===== DATA UNDER STUDY =====
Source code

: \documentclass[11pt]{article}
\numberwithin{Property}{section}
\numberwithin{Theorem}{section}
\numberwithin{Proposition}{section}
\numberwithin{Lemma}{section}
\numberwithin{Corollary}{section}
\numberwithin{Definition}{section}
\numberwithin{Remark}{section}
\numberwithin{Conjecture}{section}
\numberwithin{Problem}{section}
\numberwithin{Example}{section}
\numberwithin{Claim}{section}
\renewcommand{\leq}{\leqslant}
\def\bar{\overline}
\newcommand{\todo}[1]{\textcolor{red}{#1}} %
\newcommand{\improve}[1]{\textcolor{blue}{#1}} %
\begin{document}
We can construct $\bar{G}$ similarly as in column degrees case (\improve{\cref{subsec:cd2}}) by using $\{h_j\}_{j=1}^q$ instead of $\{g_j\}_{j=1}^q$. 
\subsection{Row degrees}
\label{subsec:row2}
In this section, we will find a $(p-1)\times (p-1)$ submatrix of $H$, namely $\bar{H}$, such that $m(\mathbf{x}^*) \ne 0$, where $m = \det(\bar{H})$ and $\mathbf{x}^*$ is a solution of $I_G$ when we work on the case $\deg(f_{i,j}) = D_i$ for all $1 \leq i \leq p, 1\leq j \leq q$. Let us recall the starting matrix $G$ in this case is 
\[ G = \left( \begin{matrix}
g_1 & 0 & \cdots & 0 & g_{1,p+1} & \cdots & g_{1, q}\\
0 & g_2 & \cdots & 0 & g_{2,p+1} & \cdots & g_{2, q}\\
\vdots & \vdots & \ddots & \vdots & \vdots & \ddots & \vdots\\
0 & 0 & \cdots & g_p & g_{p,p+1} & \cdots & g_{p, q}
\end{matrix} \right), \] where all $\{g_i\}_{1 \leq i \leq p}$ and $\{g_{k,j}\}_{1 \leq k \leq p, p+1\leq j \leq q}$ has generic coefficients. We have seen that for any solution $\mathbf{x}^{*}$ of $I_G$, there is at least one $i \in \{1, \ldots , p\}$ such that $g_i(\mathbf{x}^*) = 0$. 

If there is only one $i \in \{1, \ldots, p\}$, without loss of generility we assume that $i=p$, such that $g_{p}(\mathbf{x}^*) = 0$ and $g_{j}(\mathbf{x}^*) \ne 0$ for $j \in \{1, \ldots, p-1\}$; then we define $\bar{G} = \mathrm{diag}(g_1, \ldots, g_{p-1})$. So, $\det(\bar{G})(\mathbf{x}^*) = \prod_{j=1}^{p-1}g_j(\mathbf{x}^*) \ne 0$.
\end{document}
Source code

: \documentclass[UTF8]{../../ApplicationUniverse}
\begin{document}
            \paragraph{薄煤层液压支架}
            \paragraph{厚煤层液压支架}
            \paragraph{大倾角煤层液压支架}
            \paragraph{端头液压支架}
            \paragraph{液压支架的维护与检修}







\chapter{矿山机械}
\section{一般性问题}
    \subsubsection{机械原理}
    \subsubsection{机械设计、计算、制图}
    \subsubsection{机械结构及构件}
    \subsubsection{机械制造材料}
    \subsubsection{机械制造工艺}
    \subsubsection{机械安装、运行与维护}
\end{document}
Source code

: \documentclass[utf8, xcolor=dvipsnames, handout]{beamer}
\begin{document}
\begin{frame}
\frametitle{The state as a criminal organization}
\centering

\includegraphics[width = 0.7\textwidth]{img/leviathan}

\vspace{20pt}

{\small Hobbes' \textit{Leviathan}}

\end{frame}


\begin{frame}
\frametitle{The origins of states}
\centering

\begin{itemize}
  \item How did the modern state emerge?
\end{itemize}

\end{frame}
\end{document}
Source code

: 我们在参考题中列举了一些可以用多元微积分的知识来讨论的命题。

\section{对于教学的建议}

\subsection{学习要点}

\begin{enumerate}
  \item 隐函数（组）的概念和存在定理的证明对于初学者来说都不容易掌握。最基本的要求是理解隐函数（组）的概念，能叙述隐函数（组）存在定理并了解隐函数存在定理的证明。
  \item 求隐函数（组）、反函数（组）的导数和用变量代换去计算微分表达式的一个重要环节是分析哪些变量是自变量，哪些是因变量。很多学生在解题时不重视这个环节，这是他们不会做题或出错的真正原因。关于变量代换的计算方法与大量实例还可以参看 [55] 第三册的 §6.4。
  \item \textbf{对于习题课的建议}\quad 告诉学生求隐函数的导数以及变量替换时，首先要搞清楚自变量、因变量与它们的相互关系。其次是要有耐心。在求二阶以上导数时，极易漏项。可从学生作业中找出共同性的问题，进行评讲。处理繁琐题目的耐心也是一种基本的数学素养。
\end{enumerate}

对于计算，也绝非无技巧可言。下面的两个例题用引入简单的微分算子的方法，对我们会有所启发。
=====
- **EXERCISE PROMPT**: Up to and including the line with "0 & 0 & \cdots", print every line of the material above, starting from its first line, exactly.

- **SOLUTION TO THE EXERCISE**:
Source code

: \documentclass[11pt]{article}
\numberwithin{Property}{section}
\numberwithin{Theorem}{section}
\numberwithin{Proposition}{section}
\numberwithin{Lemma}{section}
\numberwithin{Corollary}{section}
\numberwithin{Definition}{section}
\numberwithin{Remark}{section}
\numberwithin{Conjecture}{section}
\numberwithin{Problem}{section}
\numberwithin{Example}{section}
\numberwithin{Claim}{section}
\renewcommand{\leq}{\leqslant}
\def\bar{\overline}
\newcommand{\todo}[1]{\textcolor{red}{#1}} %
\newcommand{\improve}[1]{\textcolor{blue}{#1}} %
\begin{document}
We can construct $\bar{G}$ similarly as in column degrees case (\improve{\cref{subsec:cd2}}) by using $\{h_j\}_{j=1}^q$ instead of $\{g_j\}_{j=1}^q$. 
\subsection{Row degrees}
\label{subsec:row2}
In this section, we will find a $(p-1)\times (p-1)$ submatrix of $H$, namely $\bar{H}$, such that $m(\mathbf{x}^*) \ne 0$, where $m = \det(\bar{H})$ and $\mathbf{x}^*$ is a solution of $I_G$ when we work on the case $\deg(f_{i,j}) = D_i$ for all $1 \leq i \leq p, 1\leq j \leq q$. Let us recall the starting matrix $G$ in this case is 
\[ G = \left( \begin{matrix}
g_1 & 0 & \cdots & 0 & g_{1,p+1} & \cdots & g_{1, q}\\
0 & g_2 & \cdots & 0 & g_{2,p+1} & \cdots & g_{2, q}\\
\vdots & \vdots & \ddots & \vdots & \vdots & \ddots & \vdots\\
0 & 0 & \cdots & g_p & g_{p,p+1} & \cdots & g_{p, q}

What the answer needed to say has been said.